* **Try it**
Output exactly the first line of the listing and each line after it, through the line that contains "- **GPS Tracking**: Automatic"; add nothing else.

________________________________________

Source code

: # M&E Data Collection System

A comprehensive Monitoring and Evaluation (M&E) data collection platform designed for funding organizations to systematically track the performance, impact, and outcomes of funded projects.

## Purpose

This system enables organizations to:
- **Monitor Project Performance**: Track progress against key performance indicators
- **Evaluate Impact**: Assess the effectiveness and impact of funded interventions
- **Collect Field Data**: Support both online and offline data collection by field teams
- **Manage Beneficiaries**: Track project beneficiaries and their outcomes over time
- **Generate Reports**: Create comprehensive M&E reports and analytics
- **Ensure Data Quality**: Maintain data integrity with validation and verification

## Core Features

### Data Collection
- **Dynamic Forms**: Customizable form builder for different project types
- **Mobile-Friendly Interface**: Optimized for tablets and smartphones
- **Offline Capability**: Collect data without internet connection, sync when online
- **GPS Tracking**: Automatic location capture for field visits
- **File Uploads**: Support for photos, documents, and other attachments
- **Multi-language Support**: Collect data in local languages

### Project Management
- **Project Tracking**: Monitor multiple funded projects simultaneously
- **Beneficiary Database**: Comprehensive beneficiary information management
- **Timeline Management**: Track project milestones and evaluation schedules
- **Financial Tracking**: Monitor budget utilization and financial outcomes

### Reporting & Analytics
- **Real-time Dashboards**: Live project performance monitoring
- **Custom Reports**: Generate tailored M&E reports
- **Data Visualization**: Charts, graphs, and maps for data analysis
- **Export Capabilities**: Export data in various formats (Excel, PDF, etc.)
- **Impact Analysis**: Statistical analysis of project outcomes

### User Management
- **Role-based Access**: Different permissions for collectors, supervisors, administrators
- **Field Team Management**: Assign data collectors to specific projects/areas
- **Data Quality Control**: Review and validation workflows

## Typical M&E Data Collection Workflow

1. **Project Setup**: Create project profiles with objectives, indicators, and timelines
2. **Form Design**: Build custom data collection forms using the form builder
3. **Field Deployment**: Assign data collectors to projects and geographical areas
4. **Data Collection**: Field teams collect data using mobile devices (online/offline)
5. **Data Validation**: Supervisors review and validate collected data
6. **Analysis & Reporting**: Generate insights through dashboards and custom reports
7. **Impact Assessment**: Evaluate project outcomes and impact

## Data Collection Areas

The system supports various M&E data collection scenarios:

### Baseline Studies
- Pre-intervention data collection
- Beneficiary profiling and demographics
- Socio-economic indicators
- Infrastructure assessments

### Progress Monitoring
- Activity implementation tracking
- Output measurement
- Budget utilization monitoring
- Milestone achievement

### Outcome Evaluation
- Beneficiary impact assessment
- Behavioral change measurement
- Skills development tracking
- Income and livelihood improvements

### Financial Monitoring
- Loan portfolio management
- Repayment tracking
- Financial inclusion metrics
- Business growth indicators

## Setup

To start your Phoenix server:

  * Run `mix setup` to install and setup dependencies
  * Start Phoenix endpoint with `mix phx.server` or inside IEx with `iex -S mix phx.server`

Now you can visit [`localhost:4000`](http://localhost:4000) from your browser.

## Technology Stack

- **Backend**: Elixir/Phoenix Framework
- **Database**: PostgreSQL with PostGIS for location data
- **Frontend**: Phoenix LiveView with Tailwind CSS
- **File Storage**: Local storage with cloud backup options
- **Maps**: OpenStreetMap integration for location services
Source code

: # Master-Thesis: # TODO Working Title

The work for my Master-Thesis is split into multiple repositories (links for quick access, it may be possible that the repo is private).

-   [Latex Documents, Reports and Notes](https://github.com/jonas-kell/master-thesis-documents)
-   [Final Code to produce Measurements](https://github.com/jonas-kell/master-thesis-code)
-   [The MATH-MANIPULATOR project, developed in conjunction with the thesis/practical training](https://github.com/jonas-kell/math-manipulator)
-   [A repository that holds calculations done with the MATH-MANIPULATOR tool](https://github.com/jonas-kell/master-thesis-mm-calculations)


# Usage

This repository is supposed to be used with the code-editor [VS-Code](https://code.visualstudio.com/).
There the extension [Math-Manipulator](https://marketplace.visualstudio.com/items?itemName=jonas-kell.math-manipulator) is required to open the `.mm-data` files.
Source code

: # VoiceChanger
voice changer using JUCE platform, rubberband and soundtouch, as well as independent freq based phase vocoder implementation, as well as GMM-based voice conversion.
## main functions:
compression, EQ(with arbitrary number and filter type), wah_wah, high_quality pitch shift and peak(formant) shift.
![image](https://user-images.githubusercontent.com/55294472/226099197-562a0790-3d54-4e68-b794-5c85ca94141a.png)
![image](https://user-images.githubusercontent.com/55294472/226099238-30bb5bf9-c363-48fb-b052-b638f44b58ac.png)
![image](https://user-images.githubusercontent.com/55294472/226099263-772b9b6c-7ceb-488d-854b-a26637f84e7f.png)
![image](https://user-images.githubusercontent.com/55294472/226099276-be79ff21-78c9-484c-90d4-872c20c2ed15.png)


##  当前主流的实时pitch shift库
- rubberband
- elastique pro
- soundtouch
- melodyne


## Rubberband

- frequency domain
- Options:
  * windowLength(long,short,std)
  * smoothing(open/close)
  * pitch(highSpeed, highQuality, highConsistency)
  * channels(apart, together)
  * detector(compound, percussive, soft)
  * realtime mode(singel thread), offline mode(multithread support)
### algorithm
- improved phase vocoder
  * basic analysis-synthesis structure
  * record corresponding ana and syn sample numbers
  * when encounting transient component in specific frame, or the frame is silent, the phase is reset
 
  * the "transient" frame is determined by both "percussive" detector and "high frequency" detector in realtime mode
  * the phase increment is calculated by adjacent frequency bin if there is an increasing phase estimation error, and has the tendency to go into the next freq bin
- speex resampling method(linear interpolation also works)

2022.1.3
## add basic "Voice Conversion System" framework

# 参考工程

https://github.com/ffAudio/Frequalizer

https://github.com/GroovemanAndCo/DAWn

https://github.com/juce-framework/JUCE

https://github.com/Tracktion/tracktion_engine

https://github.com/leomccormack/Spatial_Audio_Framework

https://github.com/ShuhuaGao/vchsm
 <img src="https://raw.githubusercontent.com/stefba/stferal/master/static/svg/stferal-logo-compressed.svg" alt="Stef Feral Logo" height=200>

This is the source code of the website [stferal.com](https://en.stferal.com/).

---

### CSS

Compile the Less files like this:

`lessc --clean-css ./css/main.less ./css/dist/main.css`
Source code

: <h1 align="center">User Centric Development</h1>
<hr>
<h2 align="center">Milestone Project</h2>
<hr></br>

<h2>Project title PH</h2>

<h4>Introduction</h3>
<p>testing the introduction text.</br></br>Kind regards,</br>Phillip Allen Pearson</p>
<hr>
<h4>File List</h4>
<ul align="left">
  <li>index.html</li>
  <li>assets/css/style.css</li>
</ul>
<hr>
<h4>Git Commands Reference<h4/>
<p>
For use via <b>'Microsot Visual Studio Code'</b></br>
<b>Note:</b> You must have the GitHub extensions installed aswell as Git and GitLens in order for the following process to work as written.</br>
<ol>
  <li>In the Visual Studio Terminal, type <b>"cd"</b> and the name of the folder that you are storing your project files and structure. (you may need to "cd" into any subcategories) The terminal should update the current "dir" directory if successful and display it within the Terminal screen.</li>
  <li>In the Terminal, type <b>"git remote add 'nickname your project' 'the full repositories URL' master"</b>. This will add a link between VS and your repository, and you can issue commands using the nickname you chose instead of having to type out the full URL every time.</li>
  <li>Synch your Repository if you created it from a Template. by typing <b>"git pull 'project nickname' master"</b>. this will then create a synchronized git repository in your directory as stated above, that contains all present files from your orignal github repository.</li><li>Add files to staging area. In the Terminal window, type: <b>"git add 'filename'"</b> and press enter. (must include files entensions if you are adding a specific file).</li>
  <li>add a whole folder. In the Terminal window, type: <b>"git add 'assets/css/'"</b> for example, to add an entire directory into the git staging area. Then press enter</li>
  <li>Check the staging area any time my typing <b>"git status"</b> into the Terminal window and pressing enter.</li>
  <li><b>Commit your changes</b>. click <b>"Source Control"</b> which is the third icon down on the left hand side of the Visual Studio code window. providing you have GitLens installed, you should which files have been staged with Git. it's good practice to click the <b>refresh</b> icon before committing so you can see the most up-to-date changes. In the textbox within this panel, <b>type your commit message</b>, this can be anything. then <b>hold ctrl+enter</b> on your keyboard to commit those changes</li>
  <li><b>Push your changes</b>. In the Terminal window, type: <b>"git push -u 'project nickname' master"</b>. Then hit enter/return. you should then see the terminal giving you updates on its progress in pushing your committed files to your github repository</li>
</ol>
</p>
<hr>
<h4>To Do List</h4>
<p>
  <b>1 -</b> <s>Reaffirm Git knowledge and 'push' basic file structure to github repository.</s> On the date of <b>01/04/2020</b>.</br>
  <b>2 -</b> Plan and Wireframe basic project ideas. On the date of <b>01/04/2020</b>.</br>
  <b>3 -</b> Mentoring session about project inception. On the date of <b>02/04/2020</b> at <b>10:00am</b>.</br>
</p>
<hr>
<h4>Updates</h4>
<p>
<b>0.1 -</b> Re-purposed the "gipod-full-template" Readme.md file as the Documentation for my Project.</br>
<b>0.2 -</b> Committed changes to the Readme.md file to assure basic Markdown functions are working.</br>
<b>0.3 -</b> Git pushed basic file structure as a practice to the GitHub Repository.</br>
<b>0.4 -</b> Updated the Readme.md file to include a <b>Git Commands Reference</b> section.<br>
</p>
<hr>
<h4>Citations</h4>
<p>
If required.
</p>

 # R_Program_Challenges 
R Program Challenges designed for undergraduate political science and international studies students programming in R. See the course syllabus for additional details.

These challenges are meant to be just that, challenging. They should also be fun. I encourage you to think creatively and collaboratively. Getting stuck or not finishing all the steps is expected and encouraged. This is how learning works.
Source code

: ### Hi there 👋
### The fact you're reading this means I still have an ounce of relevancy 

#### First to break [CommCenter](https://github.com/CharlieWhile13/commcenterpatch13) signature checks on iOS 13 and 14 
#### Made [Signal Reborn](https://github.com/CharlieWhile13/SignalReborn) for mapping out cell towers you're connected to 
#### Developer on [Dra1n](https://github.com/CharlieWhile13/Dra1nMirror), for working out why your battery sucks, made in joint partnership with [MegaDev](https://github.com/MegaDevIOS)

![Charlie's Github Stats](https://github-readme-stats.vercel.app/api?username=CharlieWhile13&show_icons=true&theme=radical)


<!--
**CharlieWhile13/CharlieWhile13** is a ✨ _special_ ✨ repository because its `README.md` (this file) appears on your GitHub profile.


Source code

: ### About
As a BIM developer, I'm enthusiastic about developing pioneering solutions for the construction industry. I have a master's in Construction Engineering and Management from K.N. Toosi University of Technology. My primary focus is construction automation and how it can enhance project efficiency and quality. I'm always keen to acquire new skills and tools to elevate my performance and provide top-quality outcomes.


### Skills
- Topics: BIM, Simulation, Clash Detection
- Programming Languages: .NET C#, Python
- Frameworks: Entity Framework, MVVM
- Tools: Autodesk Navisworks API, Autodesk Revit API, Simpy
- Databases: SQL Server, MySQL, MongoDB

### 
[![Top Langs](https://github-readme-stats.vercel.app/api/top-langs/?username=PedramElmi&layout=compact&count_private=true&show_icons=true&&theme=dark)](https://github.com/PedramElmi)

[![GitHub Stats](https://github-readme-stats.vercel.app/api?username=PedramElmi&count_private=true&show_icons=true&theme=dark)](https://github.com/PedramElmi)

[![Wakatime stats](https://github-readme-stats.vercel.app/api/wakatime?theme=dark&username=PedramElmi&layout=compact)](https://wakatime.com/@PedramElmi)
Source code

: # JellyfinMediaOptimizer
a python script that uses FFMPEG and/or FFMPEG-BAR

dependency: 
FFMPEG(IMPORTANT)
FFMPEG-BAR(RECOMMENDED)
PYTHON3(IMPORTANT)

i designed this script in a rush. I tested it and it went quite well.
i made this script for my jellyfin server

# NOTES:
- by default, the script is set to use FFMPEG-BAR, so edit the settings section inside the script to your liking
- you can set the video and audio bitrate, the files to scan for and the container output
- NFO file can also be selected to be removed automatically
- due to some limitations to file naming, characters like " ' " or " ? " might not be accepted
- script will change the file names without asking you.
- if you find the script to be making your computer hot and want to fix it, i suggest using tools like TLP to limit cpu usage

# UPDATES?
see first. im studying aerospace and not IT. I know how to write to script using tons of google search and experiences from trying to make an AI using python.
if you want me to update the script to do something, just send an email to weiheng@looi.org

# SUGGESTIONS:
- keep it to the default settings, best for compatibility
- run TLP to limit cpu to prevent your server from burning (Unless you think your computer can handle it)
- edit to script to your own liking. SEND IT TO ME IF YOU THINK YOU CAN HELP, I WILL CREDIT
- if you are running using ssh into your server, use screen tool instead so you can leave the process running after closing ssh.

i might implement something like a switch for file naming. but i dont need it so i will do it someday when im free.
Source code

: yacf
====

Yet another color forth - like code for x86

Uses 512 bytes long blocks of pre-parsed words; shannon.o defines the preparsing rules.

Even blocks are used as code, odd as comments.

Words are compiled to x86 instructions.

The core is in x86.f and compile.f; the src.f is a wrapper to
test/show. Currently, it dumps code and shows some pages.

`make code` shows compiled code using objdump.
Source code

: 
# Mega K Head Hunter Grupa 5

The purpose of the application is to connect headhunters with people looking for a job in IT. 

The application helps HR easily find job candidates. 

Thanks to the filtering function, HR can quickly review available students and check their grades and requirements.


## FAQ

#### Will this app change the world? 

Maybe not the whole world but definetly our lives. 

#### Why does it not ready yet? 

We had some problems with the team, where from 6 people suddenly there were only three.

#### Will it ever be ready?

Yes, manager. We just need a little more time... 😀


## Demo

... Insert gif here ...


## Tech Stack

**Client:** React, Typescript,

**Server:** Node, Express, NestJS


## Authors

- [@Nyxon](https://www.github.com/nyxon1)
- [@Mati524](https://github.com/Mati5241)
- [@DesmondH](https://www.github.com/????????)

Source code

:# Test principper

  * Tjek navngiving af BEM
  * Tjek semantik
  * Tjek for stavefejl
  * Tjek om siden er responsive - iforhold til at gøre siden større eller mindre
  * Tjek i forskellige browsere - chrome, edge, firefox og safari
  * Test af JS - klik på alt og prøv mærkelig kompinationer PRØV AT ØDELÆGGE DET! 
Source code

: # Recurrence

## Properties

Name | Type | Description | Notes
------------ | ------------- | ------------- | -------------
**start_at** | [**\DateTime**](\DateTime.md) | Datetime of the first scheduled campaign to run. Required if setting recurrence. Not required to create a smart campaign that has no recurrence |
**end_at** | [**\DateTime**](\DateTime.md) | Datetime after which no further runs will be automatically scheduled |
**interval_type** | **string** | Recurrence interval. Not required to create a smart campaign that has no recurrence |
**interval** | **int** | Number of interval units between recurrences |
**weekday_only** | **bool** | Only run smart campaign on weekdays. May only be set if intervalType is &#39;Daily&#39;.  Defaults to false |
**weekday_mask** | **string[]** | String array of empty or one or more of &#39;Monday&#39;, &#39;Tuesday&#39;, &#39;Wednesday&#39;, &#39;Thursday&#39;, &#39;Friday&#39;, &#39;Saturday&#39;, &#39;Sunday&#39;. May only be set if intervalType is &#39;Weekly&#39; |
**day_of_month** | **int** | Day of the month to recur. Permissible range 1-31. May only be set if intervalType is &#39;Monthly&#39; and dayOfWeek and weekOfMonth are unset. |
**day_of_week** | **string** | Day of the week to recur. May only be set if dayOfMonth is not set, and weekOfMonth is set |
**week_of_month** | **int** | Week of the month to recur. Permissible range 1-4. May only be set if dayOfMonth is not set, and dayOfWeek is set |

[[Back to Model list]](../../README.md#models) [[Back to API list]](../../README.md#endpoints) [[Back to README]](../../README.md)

________________________________________

* **Task solution**
Source code

: # M&E Data Collection System

A comprehensive Monitoring and Evaluation (M&E) data collection platform designed for funding organizations to systematically track the performance, impact, and outcomes of funded projects.

## Purpose

This system enables organizations to:
- **Monitor Project Performance**: Track progress against key performance indicators
- **Evaluate Impact**: Assess the effectiveness and impact of funded interventions
- **Collect Field Data**: Support both online and offline data collection by field teams
- **Manage Beneficiaries**: Track project beneficiaries and their outcomes over time
- **Generate Reports**: Create comprehensive M&E reports and analytics
- **Ensure Data Quality**: Maintain data integrity with validation and verification

## Core Features

### Data Collection
- **Dynamic Forms**: Customizable form builder for different project types
- **Mobile-Friendly Interface**: Optimized for tablets and smartphones
- **Offline Capability**: Collect data without internet connection, sync when online
- **GPS Tracking**: Automatic location capture for field visits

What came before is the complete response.